Sartre creía haber logrado que sus sueños anclaran en el mundo con los garfios de un pico de acero. El plazo deliberado en las tramas libraba al novel autor de sus últimas inquietudes. Todo era forzosamente cierto, puesto que ya había sido pensado antes, puesto que ya había sido escrito antes y aun así, se consideraba un autor original porque retocaba, rejuvenecía los textos, introduciendo en ellos ligeras alteraciones que lo autorizaban a confundir la memoria con la imaginación. Nuevas y ya hechas las frases tomaban a los ojos de Sartre la implacable seguridad de la inspiración. Si un autor inspirado es, como se cree comúnmente, distinto de sí mismo, en lo más profundo de sí mismo —dice Sartre, yo he conocido la inspiración entre los siete y los ocho años. El oficio de escritor se le aparece como una actividad de adulto, tan pesadamente seria, tan fútil y, en el fondo, tan desprovista de interés, que no dudó ni un instante que le haya sido reservada.
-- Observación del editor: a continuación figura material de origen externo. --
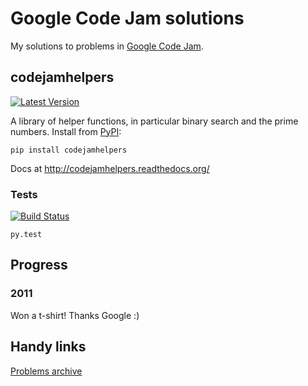 Google Code Jam solutions
==================

My solutions to problems in [Google Code Jam](https://code.google.com/codejam).

codejamhelpers
-----

[![Latest Version](https://img.shields.io/pypi/v/codejamhelpers.svg)](https://pypi.python.org/pypi/codejamhelpers/)

A library of helper functions, in particular binary search and the prime numbers. Install from [PyPI](https://pypi.python.org/pypi/codejamhelpers/):

    pip install codejamhelpers

Docs at http://codejamhelpers.readthedocs.org/

### Tests

[![Build Status](https://travis-ci.org/hickford/codejam.svg?branch=master)](https://travis-ci.org/hickford/codejam)

    py.test

Progress
-----

### 2011

Won a t-shirt! Thanks Google :)

Handy links
-----

[Problems archive](https://code.google.com/codejam/contests.html)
Había pasado de creer que no escribía más que para fijar sus sueños, puesto que no soñaba, a creer que escribía para ejercitar su pluma. Sus angustias, sus pasiones, no eran más que argucias de su talento. No cumplían otra misión que conducirlo cada día a su pupitre y proporcionarle los temas de narración que convenían a su edad, esperando los grandes dictados de la experiencia y de la madurez.

¡Ah! —decía su abuelo— no basta tener ojos, es necesario aprender a servirse de ellos y recordaba lo que hacía... cuando Maupassant era pequeño, lo instalaba delante de un árbol y le fijaba el plazo de dos horas para describirlo. Estimulado por este ejemplo, Sartre observaba, era un juego fúnebre y engañoso. Había que pararse delante del sofá de terciopelo e inspeccionarlo. ¿Qué decir de él? Bueno, que estaba recubierto de un paño verde y áspero, que tenía dos brazos, cuatro pies, un respaldo coronado de dos pequeñas manzanas de pino labradas en madera. Eso era todo, por el momento, pero regresaría y captaría algo más la próxima vez, terminaría por conocerlo totalmente y reproducirlo de manera que los lectores exclamaran: ¡Qué bien visto está, qué fielmente descrito!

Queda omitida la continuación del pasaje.